Мой Чернобыль | страница 12
Он требовал неукоснительного выполнения многих и многих правил и даже почти законов экспериментальной физики. Записывать все и записывать аккуратно, даже то, что сейчас кажется неважным. Оканчивать опыт тем же измерением, с которого начал, чтобы убедиться, что ничего не изменилось и не сломалось и т.д., и т.п. А главное, продумывать и рассчитывать эксперимент до мелочей, никогда не облучаться зря, но и не паниковать, если попадешь в поля радиации.
Однажды я набрался нахальства и спросил, у кого учился он сам. Спивак долго объяснял мне, что надо знать историю физики и потом очень гордо сказал – "Я учился у академика Иоффе!" Я, не подумав, задал следующий вопрос. Спросил – "А Иоффе у кого учился?" Руководитель мой даже не стал прыгать, а просто прорычал – "У Рентгена, у того самого Рентгена!!!"
– "Тогда, что Вы волнуетесь, Петр Ефимович?" – пролепетал я. "Просто считайте, что на мне эта цепочка оборвалась".
Знать бы мне тогда, как часто будем мы упоминать по делу и не по делу имя великого Рентгена. Что и во сне мне будут представляться разрушенные помещения, и голос дозиметриста выкрикивающий – "Один рентген, пять, осторожнее! Сорок рентген! Дальше не идем!"[2]
Во-вторых (для тех, кто не забыл, что было и во-первых), у меня были хорошие ученики. Вместе с друзьями мы организовали вечернюю школу, в которой занимались старшеклассники из обычных школ, те, кто был особенно способен к физике или математике, или думал, что он особенно способен к этим наукам. Мои дорогие ученики, многие из которых стали кандидатами и докторами наук, тут же принялись в свою очередь обучать меня физике, при этом достаточно жестким способом. Они доставали всеми возможными путями трудные задачи и с удовольствием наблюдали за моими конвульсиями у доски при попытках их решить. В конце концов, я стал довольно сносно и довольно быстро ориентироваться в вопросах общей физики. Это очень пригодилось. Особенно, когда в темных развалинах 4-го блока требовалось принять быстрое решение, не имея под рукой ничего, кроме пластиковой одежды, фонаря и дозиметра.

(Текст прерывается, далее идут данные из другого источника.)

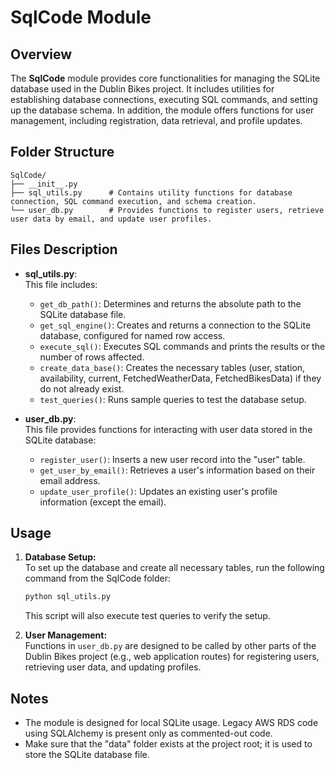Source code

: # SqlCode Module

## Overview

The **SqlCode** module provides core functionalities for managing the SQLite database used in the Dublin Bikes project.
It includes utilities for establishing database connections, executing SQL commands, and setting up the database schema.
In addition, the module offers functions for user management, including registration, data retrieval, and profile updates.

## Folder Structure

```
SqlCode/
├── __init__.py
├── sql_utils.py      # Contains utility functions for database connection, SQL command execution, and schema creation.
└── user_db.py        # Provides functions to register users, retrieve user data by email, and update user profiles.
```

## Files Description

- **sql_utils.py**:  
  This file includes:
  - `get_db_path()`: Determines and returns the absolute path to the SQLite database file.
  - `get_sql_engine()`: Creates and returns a connection to the SQLite database, configured for named row access.
  - `execute_sql()`: Executes SQL commands and prints the results or the number of rows affected.
  - `create_data_base()`: Creates the necessary tables (user, station, availability, current, FetchedWeatherData, FetchedBikesData) if they do not already exist.
  - `test_queries()`: Runs sample queries to test the database setup.

- **user_db.py**:  
  This file provides functions for interacting with user data stored in the SQLite database:
  - `register_user()`: Inserts a new user record into the "user" table.
  - `get_user_by_email()`: Retrieves a user's information based on their email address.
  - `update_user_profile()`: Updates an existing user's profile information (except the email).

## Usage

1. **Database Setup:**  
   To set up the database and create all necessary tables, run the following command from the SqlCode folder:
   ```bash
   python sql_utils.py
   ```
   This script will also execute test queries to verify the setup.

2. **User Management:**  
   Functions in `user_db.py` are designed to be called by other parts of the Dublin Bikes project (e.g., web application routes) for registering users, retrieving user data, and updating profiles.

## Notes

- The module is designed for local SQLite usage. Legacy AWS RDS code using SQLAlchemy is present only as commented-out code.
- Make sure that the "data" folder exists at the project root; it is used to store the SQLite database file.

Итак, я работал в Курчатовском институте и руководил маленькой группой сотрудников. Мы взбунтовались и ушли от прежнего начальника, стремясь сделать новый нейтринный детектор. Никакого отношения к проектированию, строительству или управлению реакторами мы не имели. И тут грянул Чернобыль.
5. Моя мама
Я познакомился со своей мамой, когда мне было 27 лет. Во время войны она разошлась с отцом и уехала куда-то очень далеко. Мне было тогда три года и о маме остались не воспоминания, а ощущения – тепла и чудесного запаха от ее волос. И так уж сложилась дальнейшая моя и мамина жизнь, что видеться с нею я начал взрослым, уже сложившимся человеком. Мы с женой приезжали к ней в дом, и визиты становились все чаще и чаще, поскольку дом этот был необыкновенно интересным. Кто только ни собирался сюда к вечернему чаю. Искусствоведы (мамин нынешний супруг был крупнейшим в России специалистом по искусству Индии), священнослужители (мама была очень религиозна), удавшиеся и не слишком удавшиеся писатели, знаменитые врачи и люди, выдававшие себя за врачей, известные фокусники и жаждущие аудитории и славы телепаты. Эту весьма разношерстную кампанию объединяло одно – мамино обаяние. Написав это слово "обаяние" я подумал, что оно лишь в слабой степени передает то сильнейшее притяжение, которое исходило от этой пожилой, но еще очень внешне привлекательной женщины.